Die obere Menkestraße soll nach dem Vorschlag der CDU/Grüne-Mehrheitsgruppe ab 1. Mai abgebunden werden. Das heißt: Die Einfahrt von Süden auf der Menkestraße kommend wäre nicht mehr möglich.
Schwarz-Grün will damit den Durchgangsverkehr in diesem stark frequentierten Abschnitt unterbinden und so auch die Verkehrsbelastung auf Oldenburger Straße und Heinrich-Tönjes-Straße verringern. Verkehrsteilnehmer sollen über die Alte Ladestraße und die Bahnhofstraße zur alten Bundesstraße fahren. Eigens deswegen sei die Alte Ladestraße überhaupt gebaut worden, heißt es im CDU/Grüne-Antrag, aber: „Die seinerzeit gute Absicht der gezielten Verkehrsführung wird heute konterkariert“ – eben weil die obere Menkestraße als Abkürzung dient.

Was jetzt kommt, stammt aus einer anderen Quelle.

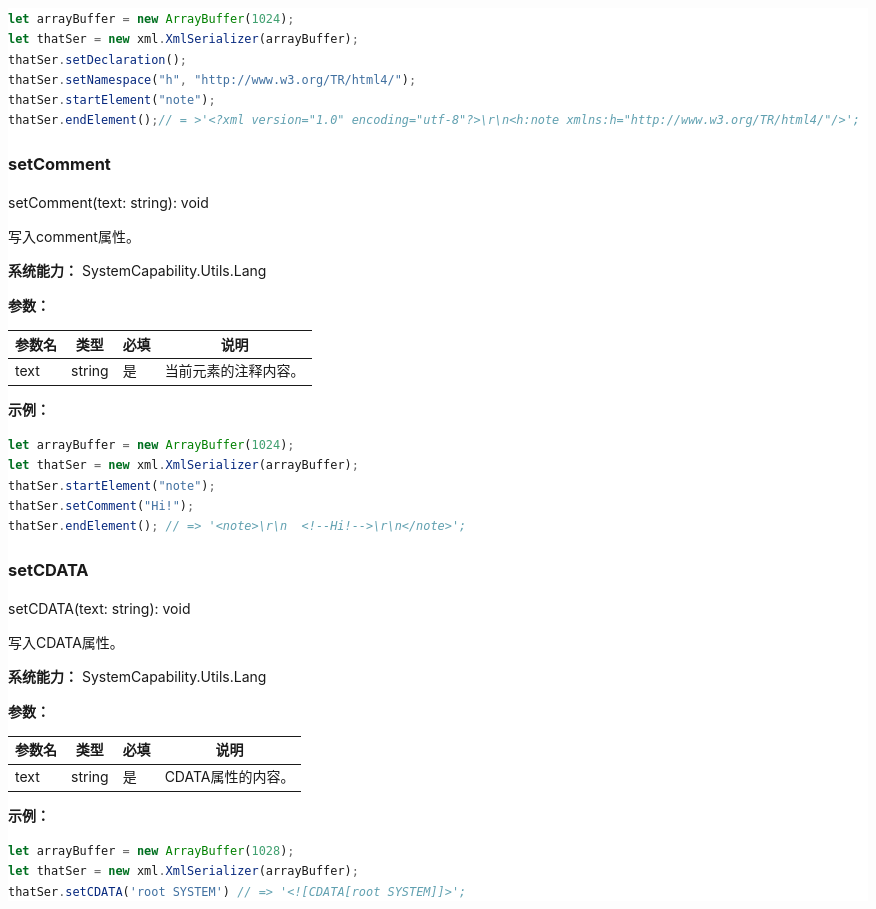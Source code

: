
 ```js
let arrayBuffer = new ArrayBuffer(1024);
let thatSer = new xml.XmlSerializer(arrayBuffer);
thatSer.setDeclaration();
thatSer.setNamespace("h", "http://www.w3.org/TR/html4/");
thatSer.startElement("note");
thatSer.endElement();// = >'<?xml version="1.0" encoding="utf-8"?>\r\n<h:note xmlns:h="http://www.w3.org/TR/html4/"/>';
```

### setComment

setComment(text: string): void

写入comment属性。

**系统能力：** SystemCapability.Utils.Lang

**参数：**

| 参数名 | 类型 | 必填 | 说明 |
| -------- | -------- | -------- | -------- |
| text | string | 是 | 当前元素的注释内容。 |

**示例：**

```js
let arrayBuffer = new ArrayBuffer(1024);
let thatSer = new xml.XmlSerializer(arrayBuffer);
thatSer.startElement("note");
thatSer.setComment("Hi!");
thatSer.endElement(); // => '<note>\r\n  <!--Hi!-->\r\n</note>';
```


### setCDATA

setCDATA(text: string): void

写入CDATA属性。

**系统能力：** SystemCapability.Utils.Lang

**参数：**

| 参数名 | 类型 | 必填 | 说明 |
| -------- | -------- | -------- | -------- |
| text | string | 是 | CDATA属性的内容。 |

**示例：**

```js
let arrayBuffer = new ArrayBuffer(1028);
let thatSer = new xml.XmlSerializer(arrayBuffer);
thatSer.setCDATA('root SYSTEM') // => '<![CDATA[root SYSTEM]]>';
```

Die Zufahrt von der Oldenburger Straße aus in die obere Menkestraße hinein soll möglich bleiben. Um Fahrzeuge angesichts einer begrenzten Zahl an Parkplätzen rasch wieder hinausführen zu können, müsste eine Wendemöglichkeit geschaffen werden. Lieferverkehr könnte mit versenkbaren Pollern die Zufahrt ermöglicht werden.
Durch eine Abbindung würde dieser Abschnitt der Menkestraße an Aufenthaltsqualität gewinnen, argumentiert Schwarz-Grün. Gegebenenfalls könnten in diesem verkehrsberuhigten Bereich auch Veranstaltungen durchgeführt werden. Zunächst solle dieser Abschnitt versuchsweise für ein Jahr abgebunden werden.

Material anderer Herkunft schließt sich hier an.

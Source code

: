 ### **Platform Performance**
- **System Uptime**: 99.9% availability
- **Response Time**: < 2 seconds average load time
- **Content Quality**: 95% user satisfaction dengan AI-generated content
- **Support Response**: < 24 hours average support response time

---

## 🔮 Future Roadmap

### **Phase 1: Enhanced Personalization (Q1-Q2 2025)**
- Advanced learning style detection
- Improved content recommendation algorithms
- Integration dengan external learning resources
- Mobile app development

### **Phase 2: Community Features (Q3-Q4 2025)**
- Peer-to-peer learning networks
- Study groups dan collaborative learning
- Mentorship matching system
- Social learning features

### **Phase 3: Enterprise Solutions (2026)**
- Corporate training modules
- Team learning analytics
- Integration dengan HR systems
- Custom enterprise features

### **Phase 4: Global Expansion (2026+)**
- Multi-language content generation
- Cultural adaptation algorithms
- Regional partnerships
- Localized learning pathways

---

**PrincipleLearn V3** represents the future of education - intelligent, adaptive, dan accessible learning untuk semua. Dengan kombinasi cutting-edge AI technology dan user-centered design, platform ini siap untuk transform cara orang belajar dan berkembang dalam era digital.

Der Ratsausschuss für Ordnung, Verkehr und Gefahrenabwehr befasst sich in seiner öffentlichen Sitzung am Mittwoch, 15. März, ab 17 Uhr im Bürgerhaus, mit dem Thema. Die Verwaltung hat einen Vorschlag erarbeitet, wie die obere Menkestraße abgebunden werden könnte. Im Ausschuss sollen auch erste Ergebnisse einer Verkehrszählung vorgestellt werden.